Mr. Jonathan G. Katz
Secretary
Securities and Exchange Commission
450 Fifth Street, N.W.
Washington, D.C.  30549

Dear Mr. Katz:

         Arkla and Entex, divisions of NorAm Energy Corp., a Delaware
corporation, are public utilities subject to the jurisdiction of the Louisiana
Public Service Commission ("Commission"). At its Business and Executive meeting
on December 18, 1996, the Commission voted to not oppose the merger of Houston
Industries Incorporated ("HI"), Houston Lighting and Power Company ("HL&P"), HI
Merger, Inc. and NorAm Energy Corp. ("HI/NorAm merger"). Following consummation
of the merger, NorAm will be affiliated with Houston Industries Energy, Inc., a
subsidiary of HI.

         Arkla and Entex have advised the Commission that following final
consummation of the HI/NorAm merger, NorAm and Houston Industries Energy, Inc.
are considering acquiring an interest in one or more foreign utility companies
("FUCOS"), including FUCOS in Latin America, the Caribbean, the United Kingdom,
Europe and Asia. In connection with such acquisitions, Arkla and Entex have
requested the Commission to provide you the certification as provided for in
Section 33(a)(2) of the Public Utility Holding Company Act of 1935, which was
added to that Act by Section 715 of the Energy Policy Act of 1992.
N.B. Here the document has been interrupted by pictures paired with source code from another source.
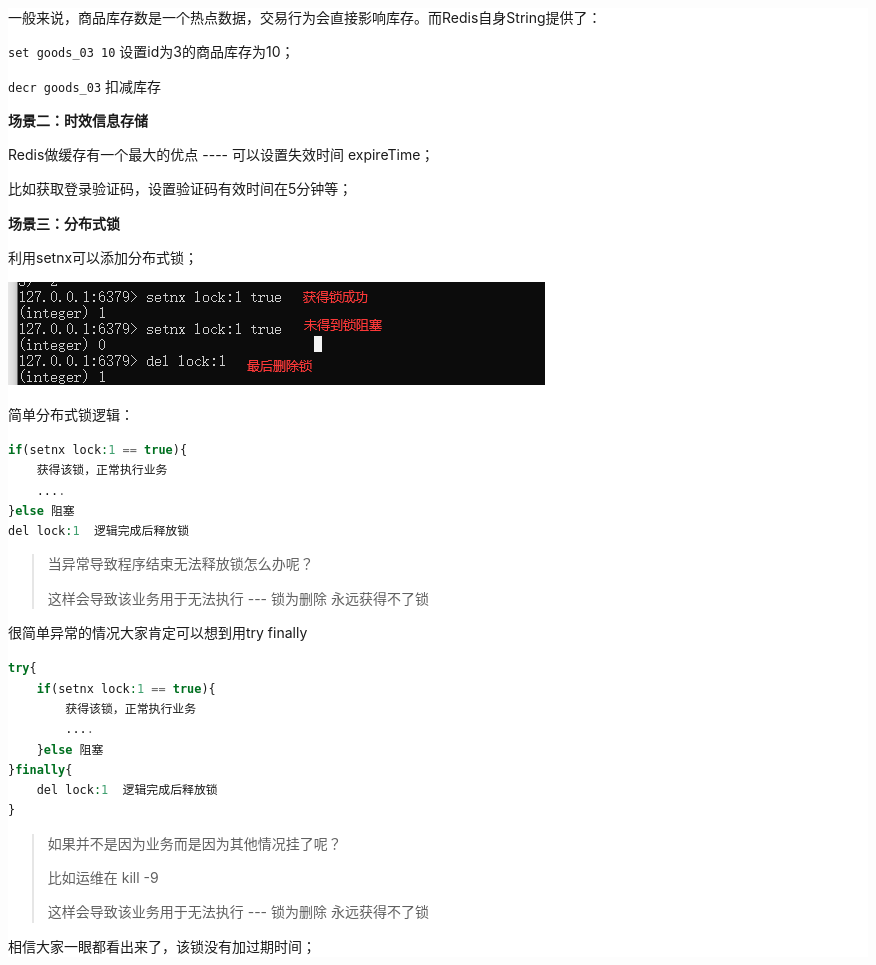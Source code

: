 一般来说，商品库存数是一个热点数据，交易行为会直接影响库存。而Redis自身String提供了：

`set goods_03 10` 设置id为3的商品库存为10；

`decr goods_03` 扣减库存

**场景二：时效信息存储**

Redis做缓存有一个最大的优点 ----  可以设置失效时间 expireTime；

比如获取登录验证码，设置验证码有效时间在5分钟等；

**场景三：分布式锁**

利用setnx可以添加分布式锁；

![image-20201216112520981](../img/image-20201216112520981.png)

简单分布式锁逻辑：

```php
if(setnx lock:1 == true){
    获得该锁，正常执行业务
    ....
}else 阻塞
del lock:1  逻辑完成后释放锁
```

> 当异常导致程序结束无法释放锁怎么办呢？
>
> 这样会导致该业务用于无法执行 --- 锁为删除 永远获得不了锁

很简单异常的情况大家肯定可以想到用try finally

```php
try{
    if(setnx lock:1 == true){
    	获得该锁，正常执行业务
    	....
	}else 阻塞
}finally{
    del lock:1  逻辑完成后释放锁
}
```

> 如果并不是因为业务而是因为其他情况挂了呢？
>
> 比如运维在 kill -9
>
> 这样会导致该业务用于无法执行 --- 锁为删除 永远获得不了锁

相信大家一眼都看出来了，该锁没有加过期时间；
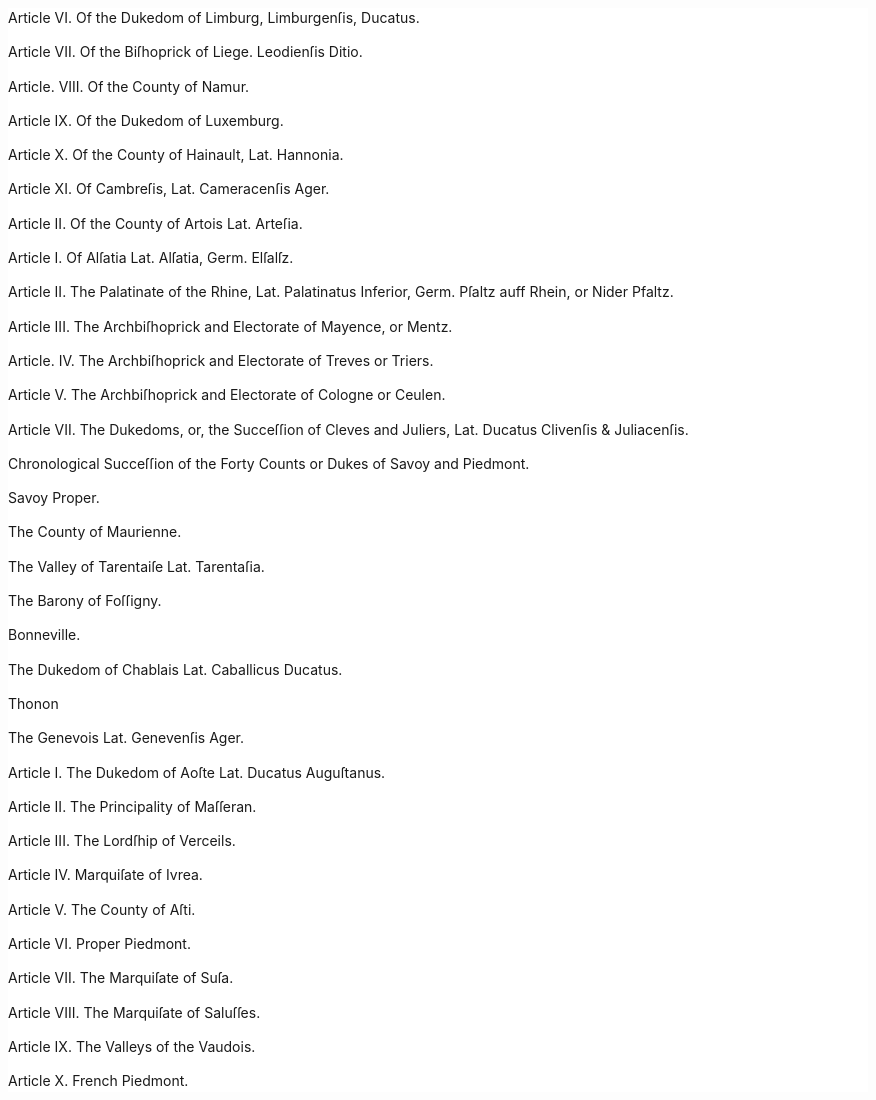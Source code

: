 Article VI. Of the Dukedom of Limburg, Limburgenſis, Ducatus.

Article VII. Of the Biſhoprick of Liege. Leodienſis Ditio.

Article. VIII. Of the County of Namur.

Article IX. Of the Dukedom of Luxemburg.

Article X. Of the County of Hainault, Lat. Hannonia.

Article XI. Of Cambreſis, Lat. Cameracenſis Ager.

Article II. Of the County of Artois Lat. Arteſia.

Article I. Of Alſatia Lat. Alſatia, Germ. Elſalſz.

Article II. The Palatinate of the Rhine, Lat. Palatinatus Inferior, Germ. Pſaltz auff Rhein, or Nider Pfaltz.

Article III. The Archbiſhoprick and Electorate of Mayence, or Mentz.

Article. IV. The Archbiſhoprick and Electorate of Treves or Triers.

Article V. The Archbiſhoprick and Electorate of Cologne or Ceulen.

Article VII. The Dukedoms, or, the Succeſſion of Cleves and Juliers, Lat. Ducatus Clivenſis & Juliacenſis.

Chronological Succeſſion of the Forty Counts or Dukes of Savoy and Piedmont.

Savoy Proper.

The County of Maurienne.

The Valley of Tarentaiſe Lat. Tarentaſia.

The Barony of Foſſigny.

Bonneville.

The Dukedom of Chablais Lat. Caballicus Ducatus.

Thonon

The Genevois Lat. Genevenſis Ager.

Article I. The Dukedom of Aoſte Lat. Ducatus Auguſtanus.

Article II. The Principality of Maſſeran.

Article III. The Lordſhip of Verceils.

Article IV. Marquiſate of Ivrea.

Article V. The County of Aſti.

Article VI. Proper Piedmont.

Article VII. The Marquiſate of Suſa.

Article VIII. The Marquiſate of Saluſſes.

Article IX. The Valleys of the Vaudois.

Article X. French Piedmont.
         The Commission has jurisdiction over the retail gas rates of Arkla and
Entex. Both NorAm and Entex are divisions of NorAm Energy Corp., and upon
consummation of the HI/NorAm merger, will both become affiliates of Houston
Industries Energy, Inc. The Commission hereby verifies that it:

         (1)      has the authority and the resources to protect the ratepayers
of Louisiana subject to its jurisdiction; and

         (2)      intends to exercise such authority.

         This certification is intended to be effective only upon approval and
consummation of the HI/NorAm merger. In addition, certification is applicable
with respect to acquisitions of interest in such future FUCO ventures in which
NorAm, Houston Industries Energy, Inc. or their affiliates may seek to obtain an
ownership interest. This certification is expressly conditioned on and is
subject to being revised or withdrawn by the Commission as to any further
acquisitions. Arkla and Entex have represented that they will timely inform this
Commission of any acquisitions by NorAm, Houston Industries Energy, Inc. or
their affiliates of ownership interest in foreign utility companies.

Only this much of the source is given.